Greg Foran has been running Kroger for only a matter of weeks, and already the 64-year-old New Zealander is making people uncomfortable — which, if his track record is any indication, is exactly the point. The former president and CEO of Walmart U.S. took the helm of America's largest standalone grocer in February 2026, and Supermarket News reported that Foran has been digging into the operational details with an intensity that has caught some inside the company off guard.

The most telling early signal involves bananas. According to strategy and supply chain adviser Brittain Ladd, who cited contacts within Kroger, Foran was "shocked and frustrated" to discover that the company buys bananas through brokers rather than sourcing directly from growers. That may sound like a small detail, but it is anything but. Bananas are the number-one selling fruit by volume in the United States, reaching more than 90 percent of households, with Americans consuming roughly 25 to 27 pounds per person annually. Margins on bananas typically run 10 to 15 percent — compared with 30 to 40 percent for other produce — making them the ultimate loss leader and traffic driver. The fact that Kroger is paying a middleman markup on its single most important produce item tells Foran something broader about how the $43 billion company operates.

The banana issue is emblematic of a larger thesis Foran appears to be forming. Sources told Supermarket News that the new CEO believes Kroger suffers from overstaffing, complacency, and underperformance in some locations — a diagnosis that has already drawn pushback from organized labor. In early March, the Teamsters union warned of a "concerning pattern" and cautioned that conditions could worsen under Foran's leadership, fearing a shift toward "outsourcing, subcontracting, and squeezing workers."

Foran also appears skeptical of Kroger's expensive partnership with Ocado, the British online grocery technology company. The grocer paid $350 million for the automated warehouse partnership and closed three automated fulfillment centers in 2025. According to Ladd's sources, Foran believes Kroger overextended itself in the deal and should have piloted a single facility before expanding — a classic operator's critique of a technology-first strategy that moved faster than execution could support.

The new CEO's background suggests he has the credibility to push these changes. As Fortune reported, Foran started his retail career at 17, stacking shelves at Woolworths in New Zealand. His mother pushed him into a trainee manager position, and by 20 he was one of the chain's youngest store managers. He spent three decades at Woolworths before joining Walmart in 2012, where he ran the China business, then the broader Asia region, and eventually the entire U.S. operation — overseeing approximately 1.6 million employees. After a stint leading Air New Zealand through the pandemic, Kroger represents his third billion-dollar company.

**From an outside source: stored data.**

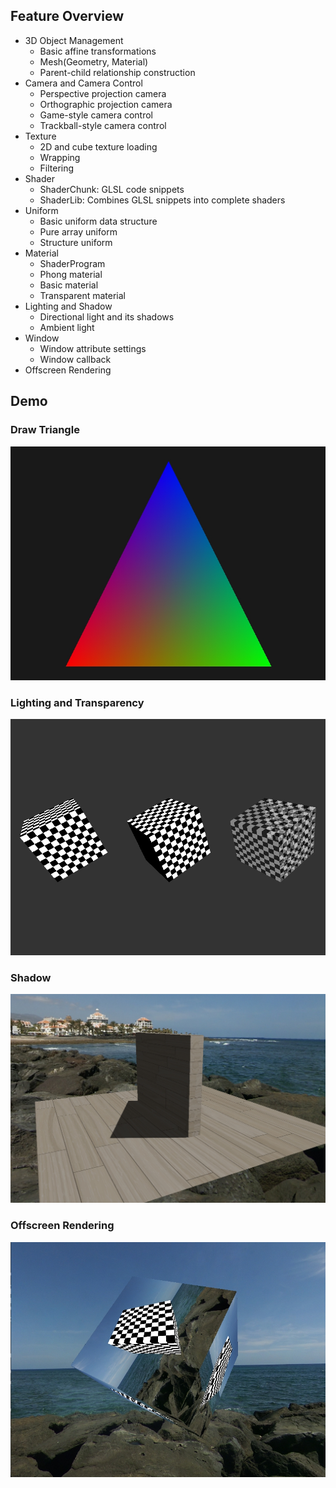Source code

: ## Feature Overview
- 3D Object Management
	- Basic affine transformations
	- Mesh(Geometry, Material)
	- Parent-child relationship construction
- Camera and Camera Control
	- Perspective projection camera
	- Orthographic projection camera
	- Game-style camera control
	- Trackball-style camera control
- Texture 
	- 2D and cube texture loading
	- Wrapping
	- Filtering
- Shader
	- ShaderChunk: GLSL code snippets
	- ShaderLib: Combines GLSL snippets into complete shaders
- Uniform
	- Basic uniform data structure
	- Pure array uniform
	- Structure uniform
- Material
	- ShaderProgram
	- Phong material
	- Basic material
	- Transparent material
- Lighting and Shadow
	- Directional light and its shadows
	- Ambient light
- Window
	- Window attribute settings
	- Window callback 
- Offscreen Rendering


## Demo

### Draw Triangle
![triangle](./pic/triangle.png)

### Lighting and Transparency
![material](./pic/materials.png)

### Shadow

![shadow](./pic/shadow.png)

### Offscreen Rendering

![offscreen](./pic/offscreen.png)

Grocery Dive noted that Kroger's stock rose 8 percent on the announcement of Foran's appointment, a signal that investors are hungry for the kind of operational discipline he is known for. Bloomberg reported that the company offered a cautious fiscal 2026 sales forecast as Foran begins his assessment — suggesting that big strategic shifts may be coming, but not before the new boss finishes turning over every rock in the organization.

Whether Foran can replicate his Walmart-era playbook at a company with a very different culture, a heavily unionized workforce, and a more fragmented store portfolio remains the central question. But if the banana episode is any indication, he is not planning to ease into the role.